One of the most important campaigns in Canada has nothing to do with politics. Choosing Wisely Canada is an initiative that aims to curtail the unnecessary tests and treatments in our health-care system. Started in 2014 by a team from the University of Toronto, Canadian Medical Association and St. Michael's Hospital, Choosing Wisely is part of a global movement that first began in the United States by the American Board of Internal Medicine Foundation. It now spans 20 countries across five continents and includes the majority of medical societies and associations, including those in Canada.
The evidence to support a reduction in wasteful diagnostic and therapeutic resources is clear and uncontroversial. The Canadian Institute for Health Information estimates that 30 per cent of health care, or nearly 1 million tests and treatments annually, is unnecessary. This is a staggering figure, and especially worrisome given Canada's growing health-care expenditure, which totaled $228 billion dollars — or 11 per cent of its gross domestic product — in 2016. A national effort to curb unnecessary testing and treatment not only makes medical sense, but is also economically prudent in the context of ballooning health care utilization.
Choosing Wisely hopes to achieve its goals through grassroots advocacy by publishing a series of practice recommendations for physicians based on peer-reviewed research. These recommendations, organized by specific specialties, are often based on meta-analyses of research already conducted in different areas of clinical medicine. Interestingly, many of the studies used to ultimately guide these recommendations did not collect data or outcomes on minority populations. In studies that did, most of the patients analyzed were Caucasian. It begs the question, is Canadian health care choosing wisely or merely choosing whitely?

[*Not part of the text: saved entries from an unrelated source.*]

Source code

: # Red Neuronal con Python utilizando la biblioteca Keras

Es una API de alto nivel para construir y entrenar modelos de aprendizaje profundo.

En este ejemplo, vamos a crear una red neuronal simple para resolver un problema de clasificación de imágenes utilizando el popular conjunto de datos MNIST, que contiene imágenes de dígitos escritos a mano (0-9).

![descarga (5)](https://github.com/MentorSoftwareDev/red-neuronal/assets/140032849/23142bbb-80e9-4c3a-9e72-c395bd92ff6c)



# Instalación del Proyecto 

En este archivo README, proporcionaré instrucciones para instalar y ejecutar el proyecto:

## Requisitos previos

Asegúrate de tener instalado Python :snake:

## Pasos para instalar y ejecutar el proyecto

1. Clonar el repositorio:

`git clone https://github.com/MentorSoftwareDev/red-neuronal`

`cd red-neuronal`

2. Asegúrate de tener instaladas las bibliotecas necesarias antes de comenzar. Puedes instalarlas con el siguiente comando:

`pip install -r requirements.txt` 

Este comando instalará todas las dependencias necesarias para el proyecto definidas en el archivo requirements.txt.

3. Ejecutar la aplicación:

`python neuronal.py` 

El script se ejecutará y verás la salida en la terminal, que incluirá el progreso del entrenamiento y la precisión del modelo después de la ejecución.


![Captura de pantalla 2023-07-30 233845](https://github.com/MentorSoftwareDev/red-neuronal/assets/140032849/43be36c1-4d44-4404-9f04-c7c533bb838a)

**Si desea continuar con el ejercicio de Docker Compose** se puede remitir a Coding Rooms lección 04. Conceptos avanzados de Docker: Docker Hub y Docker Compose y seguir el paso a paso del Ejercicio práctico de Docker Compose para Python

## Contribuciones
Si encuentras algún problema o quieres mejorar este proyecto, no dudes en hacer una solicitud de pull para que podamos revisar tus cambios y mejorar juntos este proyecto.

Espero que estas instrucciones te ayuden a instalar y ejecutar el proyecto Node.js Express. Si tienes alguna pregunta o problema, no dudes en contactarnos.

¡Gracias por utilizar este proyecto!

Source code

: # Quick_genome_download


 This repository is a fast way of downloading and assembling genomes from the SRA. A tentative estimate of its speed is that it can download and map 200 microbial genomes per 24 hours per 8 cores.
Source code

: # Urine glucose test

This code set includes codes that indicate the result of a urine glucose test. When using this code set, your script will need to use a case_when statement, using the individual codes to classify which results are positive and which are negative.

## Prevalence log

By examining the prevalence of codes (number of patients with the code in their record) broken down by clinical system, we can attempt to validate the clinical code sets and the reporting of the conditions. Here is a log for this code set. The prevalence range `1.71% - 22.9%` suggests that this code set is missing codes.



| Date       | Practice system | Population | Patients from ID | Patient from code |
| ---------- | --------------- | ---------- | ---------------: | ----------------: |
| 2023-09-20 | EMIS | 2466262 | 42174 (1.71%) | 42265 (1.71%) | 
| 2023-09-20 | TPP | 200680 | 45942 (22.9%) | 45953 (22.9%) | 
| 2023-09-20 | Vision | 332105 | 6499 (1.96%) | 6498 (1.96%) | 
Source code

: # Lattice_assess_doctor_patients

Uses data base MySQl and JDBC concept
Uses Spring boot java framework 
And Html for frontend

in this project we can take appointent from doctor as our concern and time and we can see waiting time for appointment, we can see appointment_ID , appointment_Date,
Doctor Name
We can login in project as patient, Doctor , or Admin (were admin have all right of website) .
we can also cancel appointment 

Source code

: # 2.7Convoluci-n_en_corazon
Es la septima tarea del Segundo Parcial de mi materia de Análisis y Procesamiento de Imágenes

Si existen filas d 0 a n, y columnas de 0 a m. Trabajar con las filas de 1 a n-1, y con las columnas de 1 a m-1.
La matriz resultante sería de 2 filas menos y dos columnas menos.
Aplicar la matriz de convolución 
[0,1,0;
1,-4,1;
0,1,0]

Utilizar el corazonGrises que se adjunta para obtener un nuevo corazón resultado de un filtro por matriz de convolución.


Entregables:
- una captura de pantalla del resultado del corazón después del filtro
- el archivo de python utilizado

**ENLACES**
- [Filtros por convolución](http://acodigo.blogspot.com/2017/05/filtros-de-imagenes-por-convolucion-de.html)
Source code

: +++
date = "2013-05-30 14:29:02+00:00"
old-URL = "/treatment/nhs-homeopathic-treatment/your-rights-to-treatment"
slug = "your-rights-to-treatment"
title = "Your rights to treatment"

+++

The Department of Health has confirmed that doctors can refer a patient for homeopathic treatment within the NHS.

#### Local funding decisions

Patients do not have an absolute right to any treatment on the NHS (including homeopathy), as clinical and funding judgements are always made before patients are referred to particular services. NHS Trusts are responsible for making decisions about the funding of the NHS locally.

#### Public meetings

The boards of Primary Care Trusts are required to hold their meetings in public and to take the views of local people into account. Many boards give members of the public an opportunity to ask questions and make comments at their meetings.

Inexplicably, research data on minority and female populations is not collected in Canada — seemingly a theme in this country.
This is why it matters. The medical community has long ignored minority, female and low socioeconomic communities in its research initiatives. In order to combat this trend, the National Institutes of Health (NIH) passed the Revitalization Act in 1993 that mandated the appropriate inclusion of women and minorities as subjects in clinical research. Inexplicably, research data on minority and female populations is not collected in Canada — seemingly a theme in this country. Despite the lofty goals of the NIH, however, the research community has fallen well short of its intended demographic targets.
Clinically, this has significant implications. Studies have shown that a patient's race and gender play a large role in disease screening, diagnosis and management. For example, the Framingham Risk Score, which is considered the gold standard algorithm to predict a patient's 10-year risk of having a cardiovascular event, was primarily validated in the Caucasian population. Unfortunately, clinicians still rely on this tool and often apply it to minority populations despite it not accurately estimating their risk.
Similarly, research has shown that African American women suffer higher mortality rates from breast cancer relative to Caucasian American women. It has been hypothesized that they may be at higher risk from early onset disease, which may put them at a disadvantage when considering current screening guidelines. These illustrations demonstrate that our medical research infrastructure has focused on promoting the health of patients who are most often male, Caucasian and well-heeled.
These research biases are hard to shake because research is notoriously hard to conduct. It first involves identifying a clinical question, generating an hypothesis, developing an experimental protocol and securing funding. Subsequently, researchers need to navigate the important but Byzantine institutional review processes before addressing the challenges associated with subject recruitment, data collection and analysis. Ideal research patients are those who have the luxury of time and who are able to travel to downtown research hospitals for repeated evaluation. It is easy to see how this is unlikely to include a minority single mother working multiple jobs in Scarborough.
Our society will migrate away from a one-size-fits-all health-care paradigm.
Canada's Minister of Science, Kirsty Duncan, has recently called science sexist, but sadly stopped short of also calling it racist. She, did however, recently introduce the Equity, Diversity and Inclusion Action Plan in order to address the chronic under-representation of women, First Nations, visible minorities and persons with disabilities among Canada Research Chairs. This laudable effort should also dovetail with the minister's insistence — along with support from the newly installed chief science advisor — that taxpayer-funded medical research focus on all communities represented in our country and not just select groups. She could make significant strides in this area by following the NIH's lead with a Canadian version of the Revitalization Act.
In an era that will be increasingly dominated by big data genomics, artificial intelligence and personalized medicine, our society will migrate away from a one-size-fits-all health-care paradigm. Choosing Wisely will continue being an essential and vital initiative in helping to reduce unnecessary tests and streamline medical care in this country. Future iterations of its recommendations, along with any practice guidelines created, should endeavour to more comprehensively apply to and represent the great diversity of Canada.